The news that Nike is replacing its iconic slogan should fill marketers with a significant degree of fear and loathing. There is, after all, an elephant’s graveyard of great slogans dumped by well-meaning but ill-advised brand managers searching for freshness, progress and a modern “look and feel”.
Few assets in marketing are as potent or distinctive as the words; “Just Do It.” It sits alongside Tiffany blue, Colonel Sanders and the Golden Arches in the pantheon of iconic brand codes. As Professor Jenni Romaniuk would say, the slogan combines the ultimate mix of fame (everyone knows it) and uniqueness (nobody mistakes it for anyone else).
And after 37 years and several billion dollars of advertising, the brand and its slogan are practically inseparable.
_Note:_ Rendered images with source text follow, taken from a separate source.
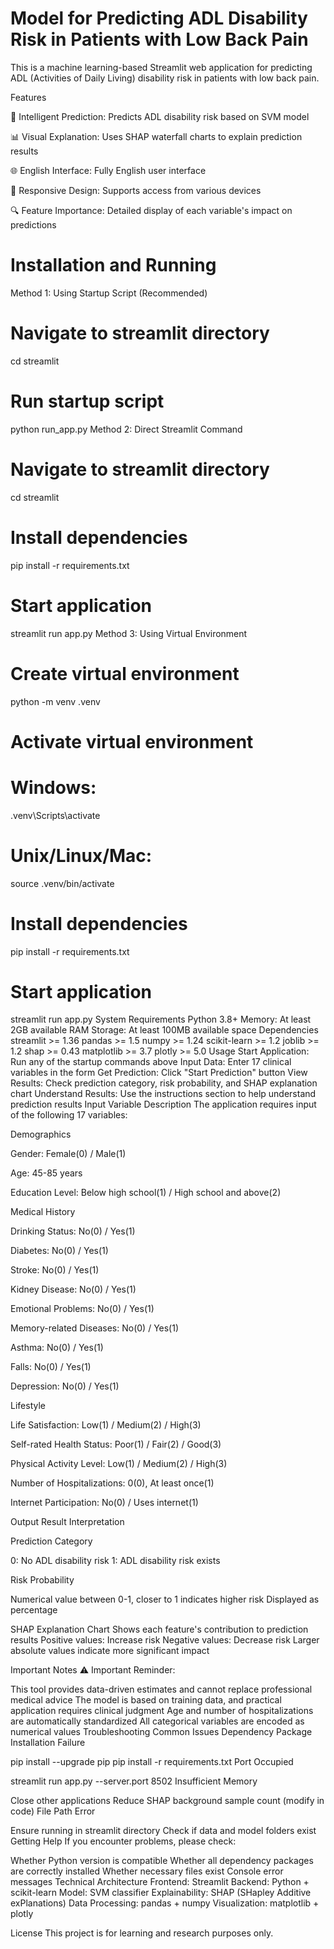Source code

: # Model for Predicting ADL Disability Risk in Patients with Low Back Pain
This is a machine learning-based Streamlit web application for predicting ADL (Activities of Daily Living) disability risk in patients with low back pain.

Features

🎯 Intelligent Prediction: Predicts ADL disability risk based on SVM model

📊 Visual Explanation: Uses SHAP waterfall charts to explain prediction results

🌐 English Interface: Fully English user interface

📱 Responsive Design: Supports access from various devices

🔍 Feature Importance: Detailed display of each variable's impact on predictions

# Installation and Running
Method 1: Using Startup Script (Recommended)
# Navigate to streamlit directory
cd streamlit

# Run startup script
python run_app.py
Method 2: Direct Streamlit Command
# Navigate to streamlit directory
cd streamlit

# Install dependencies
pip install -r requirements.txt

# Start application
streamlit run app.py
Method 3: Using Virtual Environment
# Create virtual environment
python -m venv .venv

# Activate virtual environment
# Windows:
.venv\Scripts\activate
# Unix/Linux/Mac:
source .venv/bin/activate

# Install dependencies
pip install -r requirements.txt

# Start application
streamlit run app.py
System Requirements
Python 3.8+
Memory: At least 2GB available RAM
Storage: At least 100MB available space
Dependencies
streamlit >= 1.36
pandas >= 1.5
numpy >= 1.24
scikit-learn >= 1.2
joblib >= 1.2
shap >= 0.43
matplotlib >= 3.7
plotly >= 5.0
Usage
Start Application: Run any of the startup commands above
Input Data: Enter 17 clinical variables in the form
Get Prediction: Click "Start Prediction" button
View Results: Check prediction category, risk probability, and SHAP explanation chart
Understand Results: Use the instructions section to help understand prediction results
Input Variable Description
The application requires input of the following 17 variables:

Demographics

Gender: Female(0) / Male(1)

Age: 45-85 years

Education Level: Below high school(1) / High school and above(2)

Medical History

Drinking Status: No(0) / Yes(1)

Diabetes: No(0) / Yes(1)

Stroke: No(0) / Yes(1)

Kidney Disease: No(0) / Yes(1)

Emotional Problems: No(0) / Yes(1)

Memory-related Diseases: No(0) / Yes(1)

Asthma: No(0) / Yes(1)

Falls: No(0) / Yes(1)

Depression: No(0) / Yes(1)

Lifestyle

Life Satisfaction: Low(1) / Medium(2) / High(3)

Self-rated Health Status: Poor(1) / Fair(2) / Good(3)

Physical Activity Level: Low(1) / Medium(2) / High(3)

Number of Hospitalizations: 0(0), At least once(1)

Internet Participation: No(0) / Uses internet(1)

Output Result Interpretation

Prediction Category

0: No ADL disability risk
1: ADL disability risk exists

Risk Probability

Numerical value between 0-1, closer to 1 indicates higher risk
Displayed as percentage

SHAP Explanation Chart
Shows each feature's contribution to prediction results
Positive values: Increase risk
Negative values: Decrease risk
Larger absolute values indicate more significant impact

Important Notes
⚠️ Important Reminder:

This tool provides data-driven estimates and cannot replace professional medical advice
The model is based on training data, and practical application requires clinical judgment
Age and number of hospitalizations are automatically standardized
All categorical variables are encoded as numerical values
Troubleshooting
Common Issues
Dependency Package Installation Failure

pip install --upgrade pip
pip install -r requirements.txt
Port Occupied

streamlit run app.py --server.port 8502
Insufficient Memory

Close other applications
Reduce SHAP background sample count (modify in code)
File Path Error

Ensure running in streamlit directory
Check if data and model folders exist
Getting Help
If you encounter problems, please check:

Whether Python version is compatible
Whether all dependency packages are correctly installed
Whether necessary files exist
Console error messages
Technical Architecture
Frontend: Streamlit
Backend: Python + scikit-learn
Model: SVM classifier
Explainability: SHAP (SHapley Additive exPlanations)
Data Processing: pandas + numpy
Visualization: matplotlib + plotly

License
This project is for learning and research purposes only.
So why has Nike—in cahoots with its longtime agency Wieden+Kennedy Portland—decided to move to “Why Do It?” Its new 60-second ad, voiced by Tyler, the Creator, brings you face-to-face with a procession of intense sporting moments, each one posing the existential question: Why risk it, why put yourself through hell, why strive?
Why the shift away from Just Do It? Didn’t W+K invent the original? Isn’t Nike’s CEO Elliott Hill on a mission to return the brand to its original form? Isn’t Nike smarter than this?